### YOUR OBJECTIVE
Where in the data does the word "necunoscută" appear? Find those lines and copy them.

Saved data entries:

+===+

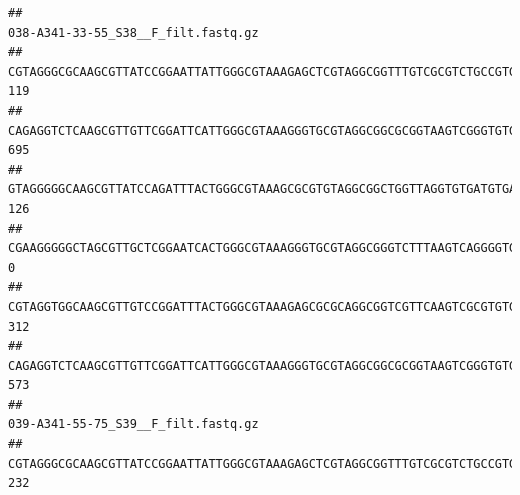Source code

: \documentclass[]{article}
\begin{document}
\begin{verbatim}
##                                                                                                                                                                                                                                                           038-A341-33-55_S38__F_filt.fastq.gz
## CGTAGGGCGCAAGCGTTATCCGGAATTATTGGGCGTAAAGAGCTCGTAGGCGGTTTGTCGCGTCTGCCGTGAAAGTCCGGGGCTCAACTCCGGATCTGCGGTGGGTACGGGCAGACTAGAGTGATGTAGGGGAGACTGGAATTCCTGGTGTAGCGGTGAAATGCGCAGATATCAGGAGGAACACCGATGGCGAAGGCAGGTCTCTGGGCATTAACTGACGCTGAGGAGCGAAAGCATGGGGAGCGAACA                                 119
## CAGAGGTCTCAAGCGTTGTTCGGATTCATTGGGCGTAAAGGGTGCGTAGGCGGCGCGGTAAGTCGGGTGTGAAATCTCGGAGCTTAACTCCGAAACTGCATTCGATACTGCCGTGCTTGAGGACTGGAGAGGAGACTGGAATTTACGGTGTAGCGGTGAAATGCGTAGATATCGTAAGGAAGACCAGTGGCGAAGGCGGGTCTCTGGACAGTTCCTGACGCTGAGGCACGAAGGCCAGGGGAGCAAACG                                 695
## GTAGGGGGCAAGCGTTATCCAGATTTACTGGGCGTAAAGCGCGTGTAGGCGGCTGGTTAGGTGTGATGTGAAATCTTCCGGCTCAACCGGAAAACTGCATTGCAAACCGGCCTGGCTAGAGTGCAGGAGAGGGAAGCGGAATTCCAGGTGTAGCGGTGAAATGCGTAGATATCTGGAGGAACACCAGTGGCGAAGGCGGCTTCCTGGCCTGCAACTGACGCTGAGACGCGAAAGCGTGGGGAGCGAAC                                  126
## CGAAGGGGGCTAGCGTTGCTCGGAATCACTGGGCGTAAAGGGTGCGTAGGCGGGTCTTTAAGTCAGGGGTGAAATCCTGGAGCTCAACTCCAGAACTGCCTTTGATACTGAAGATCTTGAGTTCGGGAGAGGTGAGTGGAACTGCGAGTGTAGAGGTGAAATTCGTAGATATTCGCAAGAACACCAGTGGCGAAGGCGGCTCACTGGCCCGATACTGACGCTGAGGCACGAAAGCGTGGGGAGCAAACA                                   0
## CGTAGGTGGCAAGCGTTGTCCGGATTTACTGGGCGTAAAGAGCGCGCAGGCGGTCGTTCAAGTCGCGTGTGAAAGCCCCCGGCTCAACTGGGGAGGGTCACGCGATACTGATCGACTCGAAGGCAGGAGAGGGTAGTGGAATTCCCGGTGTAGTGGTGAAATGCGTAGATATCGGGAGGAACACCAGTGGCGAAGGCGACTACCTGGCCTGTTCTTGACGCTGAGGCGCGAAAGCTAGGGGAGCAAACG                                 312
## CAGAGGTCTCAAGCGTTGTTCGGATTCATTGGGCGTAAAGGGTGCGTAGGCGGCGCGGTAAGTCGGGTGTGAAATCTCGGGGCTTAACTCCGAAACTGCATTCGATACTGCCGTGCTTGAGGACTGGAGAGGAGACTGGAATTTACGGTGTAGCGGTGAAATGCGTAGATATCGTAAGGAAGACCAGTGGCGAAGGCGGGTCTCTGGACAGTTCCTGACGCTGAGGCACGAAGGCCAGGGGAGCAAACG                                 573
##                                                                                                                                                                                                                                                           039-A341-55-75_S39__F_filt.fastq.gz
## CGTAGGGCGCAAGCGTTATCCGGAATTATTGGGCGTAAAGAGCTCGTAGGCGGTTTGTCGCGTCTGCCGTGAAAGTCCGGGGCTCAACTCCGGATCTGCGGTGGGTACGGGCAGACTAGAGTGATGTAGGGGAGACTGGAATTCCTGGTGTAGCGGTGAAATGCGCAGATATCAGGAGGAACACCGATGGCGAAGGCAGGTCTCTGGGCATTAACTGACGCTGAGGAGCGAAAGCATGGGGAGCGAACA                                 232

\end{verbatim}
\end{document}
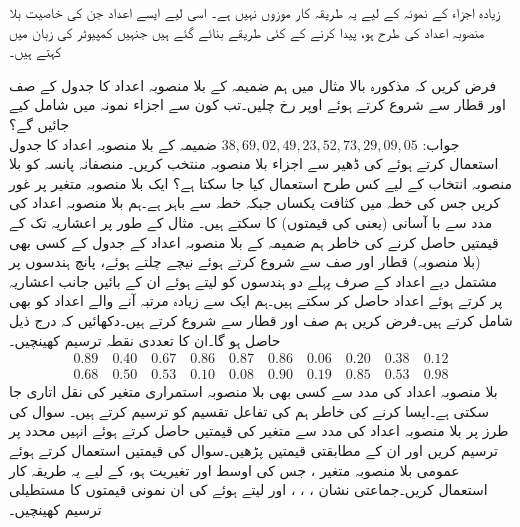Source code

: زیادہ اجزاء کے نمونہ کے لیے  یہ طریقہ کار  موزوں نہیں ہے۔ اسی لیے  ایسے اعداد جن کی خاصیت بلا منصوبہ اعداد کی طرح ہو،  پیدا کرنے کے کئی طریقے بنائے گئے ہیں جنہیں کمپیوٹر کی زبان میں  کہتے ہیں۔

\quad
فرض کریں کہ مذکورہ بالا مثال میں ہم ضمیمہ  کے بلا منصوبہ اعداد کا جدول کے صف  اور قطار  سے شروع کرتے ہوئے اوپر رخ چلیں۔تب کون سے اجزاء نمونہ میں شامل کیے جائیں گے؟\\
جواب:\quad
$38,69,02,49,23,52,73,29,09,05$
\quad
ضمیمہ  کے بلا منصوبہ اعداد کا جدول استعمال کرتے ہوئے  کی ڈھیر سے  اجزاء بلا منصوبہ منتخب کریں۔
\quad
منصفانہ پانسہ کو بلا منصوبہ انتخاب کے لیے کس طرح استعمال کیا جا سکتا ہے؟
\quad
ایک بلا منصوبہ متغیر  پر غور کریں جس کی خطہ  میں کثافت یکساں   جبکہ خطہ سے باہر  ہے۔ہم بلا منصوبہ اعداد کی مدد سے با آسانی  (یعنی  کی قیمتوں) کا   سکتے ہیں۔ مثال کے طور پر  اعشاریہ تک کے  قیمتیں حاصل کرنے کی خاطر ہم ضمیمہ  کے بلا منصوبہ اعداد کے جدول کے کسی بھی (بلا منصوبہ) قطار اور صف سے شروع کرتے ہوئے نیچے چلتے ہوئے، پانچ ہندسوں پر مشتمل دیے اعداد کے صرف پہلے دو ہندسوں کو لیتے ہوئے ان کے بائیں جانب اعشاریہ پر کرتے ہوئے اعداد حاصل کر سکتے ہیں۔ہم ایک سے زیادہ مرتبہ آنے والے اعداد کو بھی شامل کرتے ہیں۔فرض کریں ہم صف  اور قطار  سے شروع کرتے ہیں۔دکھائیں کہ درج ذیل حاصل ہو گا۔ان کا تعددی نقطہ ترسیم کھینچیں۔
\begin{align*}
0.89\quad 0.40\quad 0.67\quad 0.86\quad 0.87\quad 0.86\quad 0.06\quad 0.20\quad 0.38\quad 0.12\\
0.68\quad 0.50\quad 0.53\quad 0.10\quad 0.08\quad 0.90\quad 0.19\quad 0.85\quad 0.53\quad 0.98
\end{align*}
\quad
بلا منصوبہ اعداد کی مدد سے کسی بھی بلا منصوبہ استمراری متغیر  کی نقل اتاری جا سکتی ہے۔ایسا کرنے کی خاطر ہم  کی تفاعل تقسیم کو ترسیم کرتے ہیں۔ سوال  کی طرز پر بلا منصوبہ اعداد کی مدد سے متغیر  کی قیمتیں حاصل کرتے ہوئے انہیں  محدد پر ترسیم کریں اور ان کے مطابقتی  قیمتیں پڑھیں۔سوال  کی قیمتیں استعمال کرتے ہوئے عمومی بلا منصوبہ متغیر ، جس کی اوسط  اور تغیریت  ہو، کے لیے یہ طریقہ کار استعمال کریں۔جماعتی نشان ، ، ،  اور  لیتے ہوئے   کی ان  نمونی قیمتوں کا مستطیلی ترسیم  کھینچیں۔\\

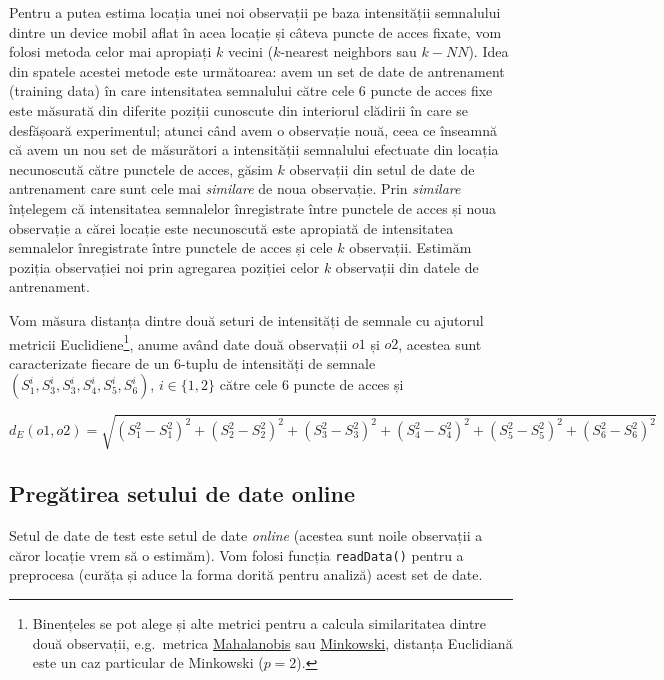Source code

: \documentclass[]{article}
\let\rmarkdownfootnote\footnote%
\def\footnote{\protect\rmarkdownfootnote}
\begin{document}
Pentru a putea estima locația unei noi observații pe baza intensității
semnalului dintre un device mobil aflat în acea locație și câteva puncte
de acces fixate, vom folosi metoda celor mai apropiați \(k\) vecini
(\(k\)-nearest neighbors sau \(k-NN\)). Idea din spatele acestei metode
este următoarea: avem un set de date de antrenament (training data) în
care intensitatea semnalului către cele 6 puncte de acces fixe este
măsurată din diferite poziții cunoscute din interiorul clădirii în care
se desfășoară experimentul; atunci când avem o observație nouă, ceea ce
înseamnă că avem un nou set de măsurători a intensității semnalului
efectuate din locația necunoscută către punctele de acces, găsim \(k\)
observații din setul de date de antrenament care sunt cele mai
\emph{similare} de noua observație. Prin \emph{similare} înțelegem că
intensitatea semnalelor înregistrate între punctele de acces și noua
observație a cărei locație este necunoscută este apropiată de
intensitatea semnalelor înregistrate între punctele de acces și cele
\(k\) observații. Estimăm poziția observației noi prin agregarea
poziției celor \(k\) observații din datele de antrenament.

Vom măsura distanța dintre două seturi de intensități de semnale cu
ajutorul metricii Euclidiene\footnote{Binențeles se pot alege și alte
  metrici pentru a calcula similaritatea dintre două observații,
  e.g.~metrica
  \href{https://en.wikipedia.org/wiki/Mahalanobis_distance}{Mahalanobis}
  sau
  \href{https://en.wikipedia.org/wiki/Minkowski_distance}{Minkowski},
  distanța Euclidiană este un caz particular de Minkowski (\(p=2\)).},
anume având date două observații \(o1\) și \(o2\), acestea sunt
caracterizate fiecare de un 6-tuplu de intensități de semnale
\((S_1^i,S_3^i, S_3^i,S_4^i, S_5^i, S_6^i)\), \(i\in\{1,2\}\) către cele
6 puncte de acces și

\[
  d_E(o1,o2) = \sqrt{(S_1^2-S_1^2)^2 + (S_2^2-S_2^2)^2 + (S_3^2-S_3^2)^2 + (S_4^2-S_4^2)^2 + (S_5^2-S_5^2)^2 + (S_6^2-S_6^2)^2}
\]

\subsection{Pregătirea setului de date
online}\label{pregatirea-setului-de-date-online}

Setul de date de test este setul de date \emph{online} (acestea sunt
noile observații a căror locație vrem să o estimăm). Vom folosi funcția
\texttt{readData()} pentru a preprocesa (curăța și aduce la forma dorită
pentru analiză) acest set de date.
\end{document}
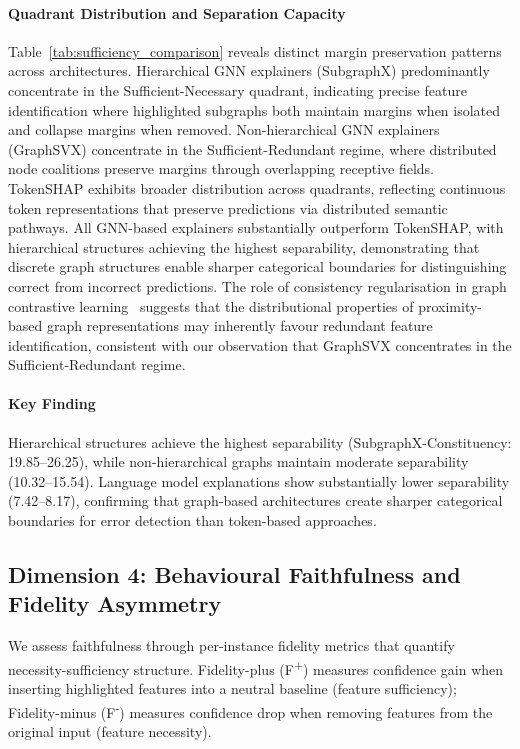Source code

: \documentclass[preprint, times, review, 10pt]{elsarticle}
\begin{document}
\paragraph{Quadrant Distribution and Separation Capacity}
Table~\ref{tab:sufficiency_comparison} reveals distinct margin preservation patterns across architectures. Hierarchical GNN explainers (SubgraphX) predominantly concentrate in the Sufficient-Necessary quadrant, indicating precise feature identification where highlighted subgraphs both maintain margins when isolated and collapse margins when removed. Non-hierarchical GNN explainers (GraphSVX) concentrate in the Sufficient-Redundant regime, where distributed node coalitions preserve margins through overlapping receptive fields. TokenSHAP exhibits broader distribution across quadrants, reflecting continuous token representations that preserve predictions via distributed semantic pathways. All GNN-based explainers substantially outperform TokenSHAP, with hierarchical structures achieving the highest separability, demonstrating that discrete graph structures enable sharper categorical boundaries for distinguishing correct from incorrect predictions. The role of consistency regularisation in graph contrastive learning~\cite{lee2024graph} suggests that the distributional properties of proximity-based graph representations may inherently favour redundant feature identification, consistent with our observation that GraphSVX concentrates in the Sufficient-Redundant regime.

\paragraph{\textbf{Key Finding}}
Hierarchical structures achieve the highest separability (SubgraphX-Constituency: 19.85–26.25), while non-hierarchical graphs maintain moderate separability (10.32–15.54). Language model explanations show substantially lower separability (7.42–8.17), confirming that graph-based architectures create sharper categorical boundaries for error detection than token-based approaches.


\subsection{Dimension 4: Behavioural Faithfulness and Fidelity Asymmetry} \label{sec:dim4}
We assess faithfulness through per-instance fidelity metrics that quantify necessity-sufficiency structure. Fidelity-plus (F\textsuperscript{+}) measures confidence gain when inserting highlighted features into a neutral baseline (feature sufficiency); Fidelity-minus (F\textsuperscript{-}) measures confidence drop when removing features from the original input (feature necessity). 
\end{document}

+===+

### RESULT OF THIS TASK
efectuate din locația necunoscută către punctele de acces, găsim \(k\)
observație a cărei locație este necunoscută este apropiată de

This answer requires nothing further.